In zijn opdrachten ziet KPMG dat organisaties steeds volwassener worden op het gebied van Enterprise Performance Management (EPM), mede als gevolg van grote investeringen in dit vakgebied. Het adviesbureau maakt daarbij de kanttekening dat veel organisaties moeite hebben met het zetten van de volgende stap in dit proces: het vertalen van businessinzichten naar uitvoering van acties om de bedrijfsprestaties te verbeteren.
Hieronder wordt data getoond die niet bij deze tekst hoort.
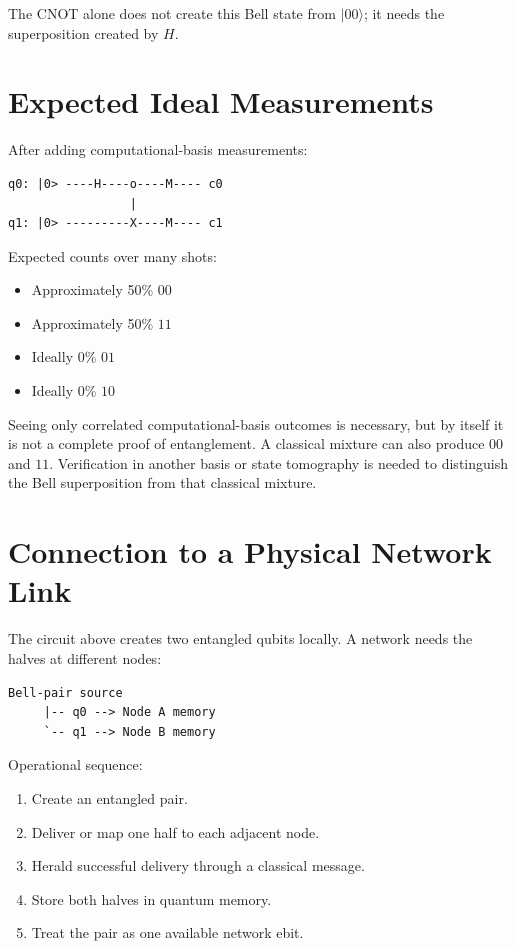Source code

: \documentclass[11pt]{article}
\begin{document}
The CNOT alone does not create this Bell state from \( |00\rangle \); it needs the superposition created by \(H\).

\section{Expected Ideal Measurements}

After adding computational-basis measurements:

\begin{verbatim}
q0: |0> ----H----o----M---- c0
                 |
q1: |0> ---------X----M---- c1
\end{verbatim}

Expected counts over many shots:

\begin{itemize}
    \item Approximately 50\% \(00\)
    \item Approximately 50\% \(11\)
    \item Ideally 0\% \(01\)
    \item Ideally 0\% \(10\)
\end{itemize}

Seeing only correlated computational-basis outcomes is necessary, but by itself it is not a complete proof of entanglement. A classical mixture can also produce \(00\) and \(11\). Verification in another basis or state tomography is needed to distinguish the Bell superposition from that classical mixture.

\section{Connection to a Physical Network Link}

The circuit above creates two entangled qubits locally. A network needs the halves at different nodes:

\begin{verbatim}
Bell-pair source
     |-- q0 --> Node A memory
     `-- q1 --> Node B memory
\end{verbatim}

Operational sequence:

\begin{enumerate}
    \item Create an entangled pair.
    \item Deliver or map one half to each adjacent node.
    \item Herald successful delivery through a classical message.
    \item Store both halves in quantum memory.
    \item Treat the pair as one available network ebit.
\end{enumerate}
\end{document}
Deze constatering is voor KPMG aanleiding geweest om onderzoek te doen naar de volwassenheid van organisaties op het gebied van EPM en de mate waarin organisaties in staat zijn om vanuit hun managementrapportage acties te definiëren en uit te voeren. De conclusies zijn vervolgens tijdens een rondetafeldiscussie besproken met CFO’s en controllers. Hieruit blijkt met name dat investeringen in EPM-technologie organisaties slechts beperkt vooruithelpen in het verbeteren van de actiegerichtheid van de organisatie.
Conclusies
- Veel organisaties investeren relatief veel tijd en geld in EPM-technologie ten opzichte van investeringen in bijvoorbeeld medewerkers of processen. Deze investeringen in technologie dragen echter beperkt bij aan de mate waarin organisaties vanuit managementrapportages acties definiëren en uitvoeren.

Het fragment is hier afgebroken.